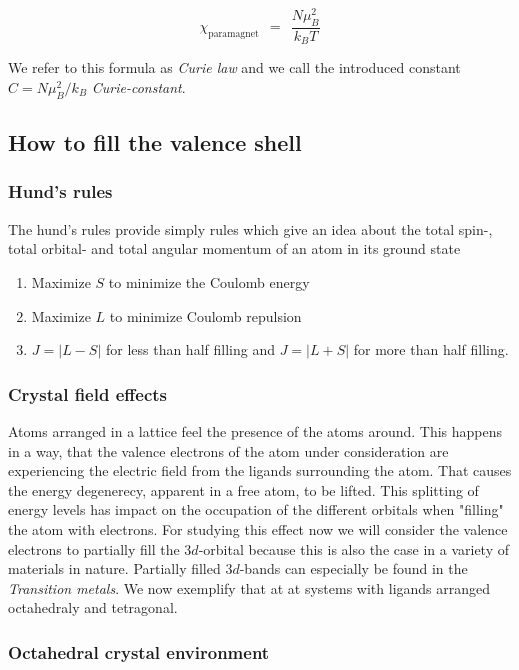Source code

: \documentclass[10pt]{report}
\numberwithin{equation}{chapter}
\begin{document}
\begin{equation}
  \chi_\text{paramagnet} ~~=~~ \frac{N \mu_B^2}{k_B T} 
\end{equation}

We refer to this formula as \textit{Curie law} and we call the introduced constant $C = N \mu_B^2/k_B$ \textit{Curie-constant}.


\subsection{How to fill the valence shell}

\subsubsection{Hund's rules}

The hund's rules provide simply rules which give an idea about the total spin-, total orbital- and total angular momentum of an atom in its ground state

\begin{enumerate}
  \item{Maximize $S$ to minimize the Coulomb energy}
  \item{Maximize $L$ to minimize Coulomb repulsion}
  \item{ $J=|L-S|$ for less than half filling and $J=|L+S|$ for more than half filling.}
\end{enumerate}

\subsubsection{Crystal field effects}

Atoms arranged in a lattice feel the presence of the atoms around. This happens in a way, that the valence electrons of the atom under consideration are experiencing the electric field from the ligands surrounding the atom. That causes the energy degenerecy, apparent in a free atom, to be lifted. This splitting of energy levels has impact on the occupation of the different orbitals when "filling" the atom with electrons.
For studying this effect now we will consider the valence electrons to partially fill the $3d$-orbital because this is also the case in a variety of materials in nature. Partially filled $3d$-bands can especially be found in the \textit{Transition metals}. 
 We now exemplify that at at systems with ligands arranged octahedraly and tetragonal. 


\subsubsection{Octahedral crystal environment}
\end{document}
--------------------------------
Look through the data above. Copy every line with the string "minimize" in it.

  \item{Maximize $S$ to minimize the Coulomb energy}
  \item{Maximize $L$ to minimize Coulomb repulsion}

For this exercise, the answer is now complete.